Blaise Comparé dirigeait le pays depuis 27 ans. La population, avide de changement n’en pouvait plus. La pauvreté restait endémique, la corruption omniprésente, et les riches affichaient une arrogance provocante.

Sans doute inquiet de ce qui pourrait lui arriver, être poursuivi en justice par exemple, s’il délaissait le pouvoir, il a cru bon de tenter de modifier l’article 37 de la constitution. Il voulait faire sauter la limitation à deux mandats successifs, pour pouvoir se représenter aux élections à venir.
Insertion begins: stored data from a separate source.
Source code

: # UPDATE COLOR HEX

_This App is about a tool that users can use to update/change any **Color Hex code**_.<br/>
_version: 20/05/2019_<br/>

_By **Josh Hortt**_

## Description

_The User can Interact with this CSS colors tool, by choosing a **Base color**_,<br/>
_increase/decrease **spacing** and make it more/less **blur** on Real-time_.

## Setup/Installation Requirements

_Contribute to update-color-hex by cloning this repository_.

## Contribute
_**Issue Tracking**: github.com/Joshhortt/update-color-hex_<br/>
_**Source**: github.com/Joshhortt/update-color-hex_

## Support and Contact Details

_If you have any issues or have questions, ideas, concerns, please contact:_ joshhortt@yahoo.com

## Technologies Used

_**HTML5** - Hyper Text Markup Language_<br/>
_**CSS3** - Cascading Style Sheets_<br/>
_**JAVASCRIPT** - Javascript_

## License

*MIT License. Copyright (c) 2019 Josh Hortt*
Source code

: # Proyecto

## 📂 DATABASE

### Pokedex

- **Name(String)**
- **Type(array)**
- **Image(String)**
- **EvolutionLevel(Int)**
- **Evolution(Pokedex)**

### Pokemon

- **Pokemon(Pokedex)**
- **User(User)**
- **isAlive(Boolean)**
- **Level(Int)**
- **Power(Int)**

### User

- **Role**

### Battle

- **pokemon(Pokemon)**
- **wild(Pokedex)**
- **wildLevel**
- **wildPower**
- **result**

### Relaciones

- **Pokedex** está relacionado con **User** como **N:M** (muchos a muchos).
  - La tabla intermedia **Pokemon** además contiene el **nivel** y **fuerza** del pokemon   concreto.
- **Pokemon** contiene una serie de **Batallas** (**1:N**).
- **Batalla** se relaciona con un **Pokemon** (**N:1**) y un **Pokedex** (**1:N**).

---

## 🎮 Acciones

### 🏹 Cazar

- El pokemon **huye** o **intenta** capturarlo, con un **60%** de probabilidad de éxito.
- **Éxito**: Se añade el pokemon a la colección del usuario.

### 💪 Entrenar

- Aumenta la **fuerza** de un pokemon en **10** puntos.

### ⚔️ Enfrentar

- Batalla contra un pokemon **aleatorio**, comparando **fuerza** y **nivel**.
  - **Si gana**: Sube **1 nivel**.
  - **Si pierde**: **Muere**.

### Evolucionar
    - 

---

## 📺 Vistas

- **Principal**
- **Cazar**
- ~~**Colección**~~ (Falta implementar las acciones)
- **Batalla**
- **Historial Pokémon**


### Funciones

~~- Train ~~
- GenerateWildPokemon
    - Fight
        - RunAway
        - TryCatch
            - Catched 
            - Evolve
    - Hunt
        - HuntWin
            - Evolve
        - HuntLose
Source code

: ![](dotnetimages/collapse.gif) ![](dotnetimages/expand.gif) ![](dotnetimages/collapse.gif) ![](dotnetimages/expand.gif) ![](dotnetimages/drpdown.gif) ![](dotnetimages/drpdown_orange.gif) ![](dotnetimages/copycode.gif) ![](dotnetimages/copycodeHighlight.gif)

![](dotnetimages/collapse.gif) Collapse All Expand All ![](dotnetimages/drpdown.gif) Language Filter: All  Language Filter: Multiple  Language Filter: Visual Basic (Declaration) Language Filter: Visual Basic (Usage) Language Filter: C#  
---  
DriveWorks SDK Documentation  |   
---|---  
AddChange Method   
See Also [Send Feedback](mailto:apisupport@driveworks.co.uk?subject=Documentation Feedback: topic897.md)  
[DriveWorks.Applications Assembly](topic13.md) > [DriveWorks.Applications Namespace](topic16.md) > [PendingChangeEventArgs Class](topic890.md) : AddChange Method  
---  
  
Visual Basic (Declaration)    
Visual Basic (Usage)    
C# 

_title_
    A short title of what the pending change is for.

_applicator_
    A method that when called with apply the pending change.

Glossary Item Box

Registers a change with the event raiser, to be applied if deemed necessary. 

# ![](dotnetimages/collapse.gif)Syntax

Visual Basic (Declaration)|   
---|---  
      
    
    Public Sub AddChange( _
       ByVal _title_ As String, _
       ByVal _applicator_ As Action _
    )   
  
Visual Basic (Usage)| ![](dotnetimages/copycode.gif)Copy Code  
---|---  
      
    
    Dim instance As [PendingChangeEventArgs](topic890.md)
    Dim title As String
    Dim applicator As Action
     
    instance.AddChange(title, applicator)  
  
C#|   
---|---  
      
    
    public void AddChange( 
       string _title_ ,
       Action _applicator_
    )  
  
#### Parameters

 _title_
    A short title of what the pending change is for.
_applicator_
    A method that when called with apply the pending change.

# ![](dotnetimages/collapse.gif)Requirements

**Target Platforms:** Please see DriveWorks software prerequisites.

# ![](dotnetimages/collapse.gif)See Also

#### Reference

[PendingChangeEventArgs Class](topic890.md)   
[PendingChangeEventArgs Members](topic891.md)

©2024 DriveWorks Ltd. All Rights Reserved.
La provocation de trop !

Le pays vivait comme une cocotte minute qui ne demandait qu’à exploser à la moindre occasion. C’est ce qui va se passer. Le peuple burkinabè, longtemps abasourdi par l’assassinat de Thomas Sankara, puis par une dictature impitoyable reprend le chemin de la lutte pour les libertés après l’assassinat du journaliste Norbert Zongo en 1998. Ce dernier enquêtait sur la mort de David Ouedraogo, le chauffeur de François Compaoré, le petit frère de Blaise Compaoré. Il l’avait livré aux mains des militaires de la sécurité présidentielle. Il en était mort sous la torture.

C’en était trop. Pendant plus de 2 ans, de nombreuses manifestations massives vont être organisées pour demander justice pour Norbert Zongo et obtenir plus de liberté. Blaise Compaoré est contraint de négocier et va devoir céder en ouvrant quelques espaces de liberté dans lesquels vont s’engouffrer le mouvement social et les partis politiques. Une relative liberté de la presse, notamment, et la création de nombreuses associations de société civile qui vont lutter pour plus de démocratie, de liberté et contre la corruption.

D’autres révoltes populaires, accompagnées d’émeutes, vont éclater puis s’étendre rapidement dans le pays notamment après la mort de jeunes lycéens, à la suite d’autres exactions des forces de l’ordre, ou contre la vie chère, en 2003, 2007, 2008 et 2011. Des mutineries ont aussi éclaté au sein de l’armée, parfois pour des primes ou des soldes détournées, mais aussi pour proteste contre la prépondérance du régiment de sécurité présidentielle.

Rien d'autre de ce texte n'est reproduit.